**Work to complete:**
Report the count, and only the count, of lines in the records that include the word "Calculus".

(Beginning of Provided material)

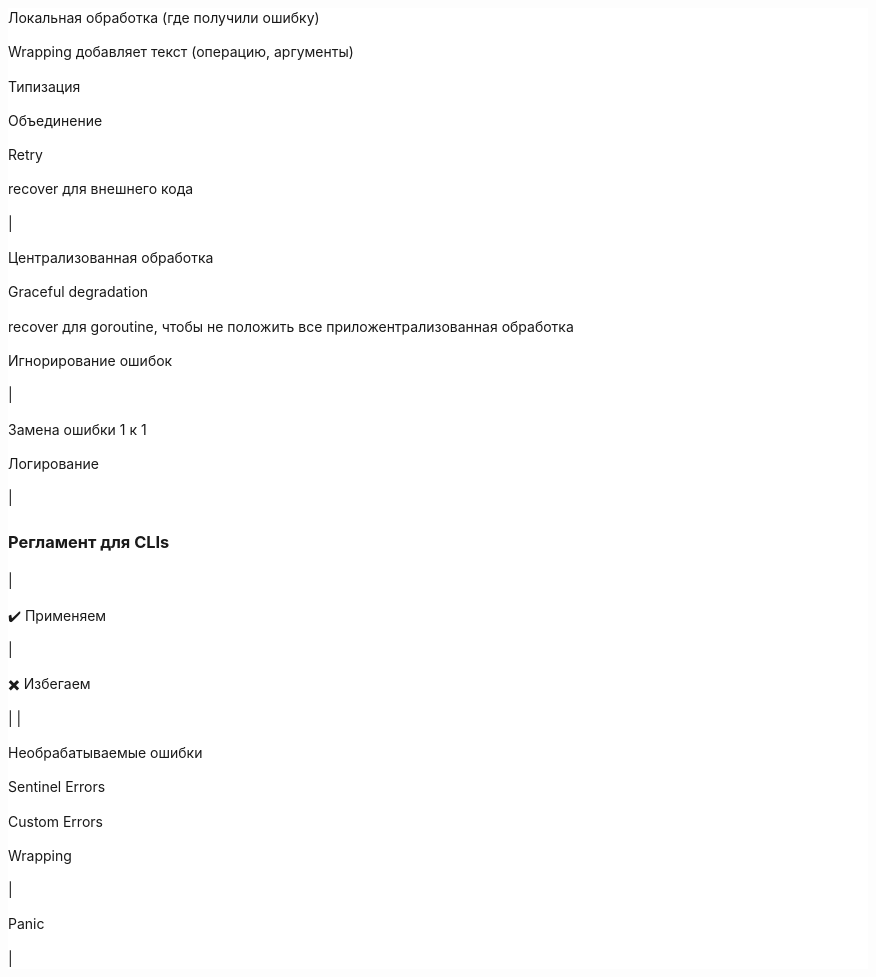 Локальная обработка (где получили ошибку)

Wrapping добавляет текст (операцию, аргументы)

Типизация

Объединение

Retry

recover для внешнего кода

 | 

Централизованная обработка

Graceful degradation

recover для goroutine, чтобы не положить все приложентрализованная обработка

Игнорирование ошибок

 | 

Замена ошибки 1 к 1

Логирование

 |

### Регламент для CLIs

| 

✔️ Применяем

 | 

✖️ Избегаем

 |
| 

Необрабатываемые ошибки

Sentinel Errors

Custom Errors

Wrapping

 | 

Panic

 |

(End of Provided material)
(Beginning of Provided material)

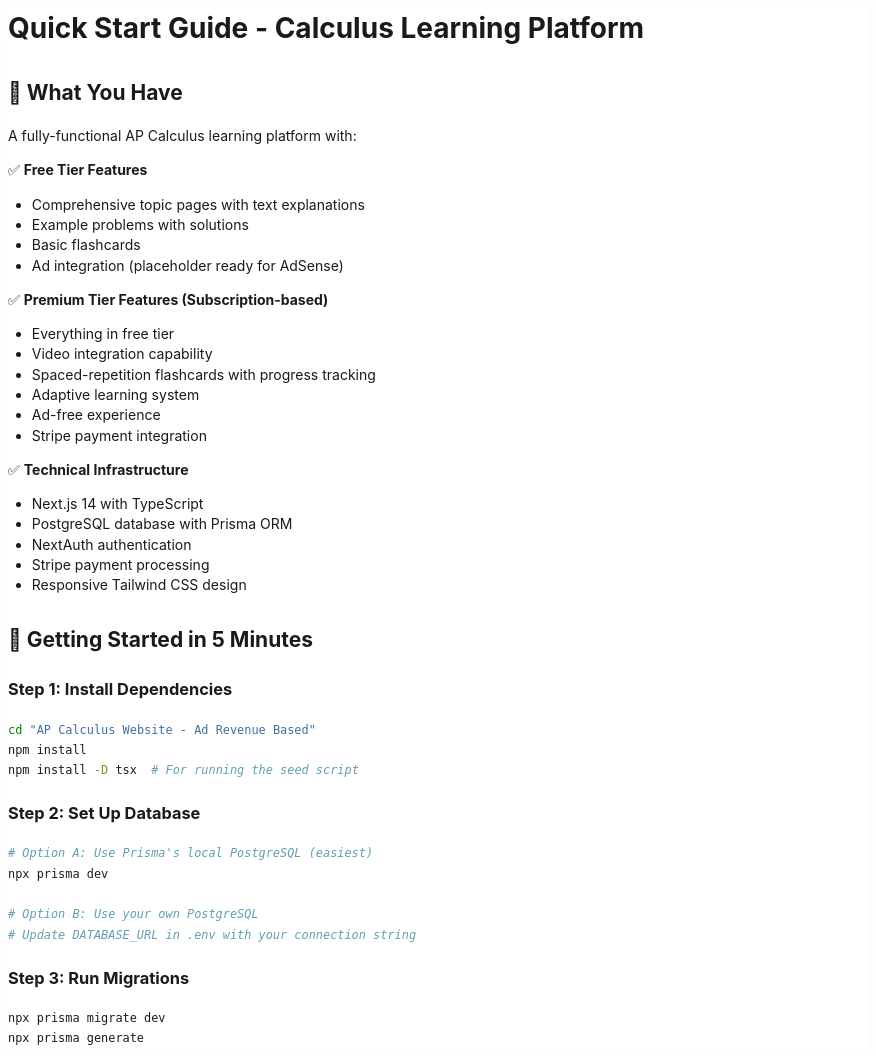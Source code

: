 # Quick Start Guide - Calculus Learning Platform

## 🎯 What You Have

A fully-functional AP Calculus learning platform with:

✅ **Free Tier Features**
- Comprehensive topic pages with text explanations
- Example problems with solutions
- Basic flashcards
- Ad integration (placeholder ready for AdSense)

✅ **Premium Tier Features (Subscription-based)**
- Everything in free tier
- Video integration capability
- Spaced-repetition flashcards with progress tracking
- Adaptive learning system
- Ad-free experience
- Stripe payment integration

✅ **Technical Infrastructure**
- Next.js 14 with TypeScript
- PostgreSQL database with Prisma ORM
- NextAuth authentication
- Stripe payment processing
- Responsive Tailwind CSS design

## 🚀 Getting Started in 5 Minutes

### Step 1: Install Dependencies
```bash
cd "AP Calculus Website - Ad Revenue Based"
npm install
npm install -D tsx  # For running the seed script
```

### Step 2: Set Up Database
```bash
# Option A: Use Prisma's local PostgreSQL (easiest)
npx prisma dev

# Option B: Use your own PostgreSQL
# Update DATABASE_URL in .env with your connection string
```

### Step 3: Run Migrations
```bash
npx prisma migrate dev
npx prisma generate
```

(End of Provided material)

**Finished task:**
3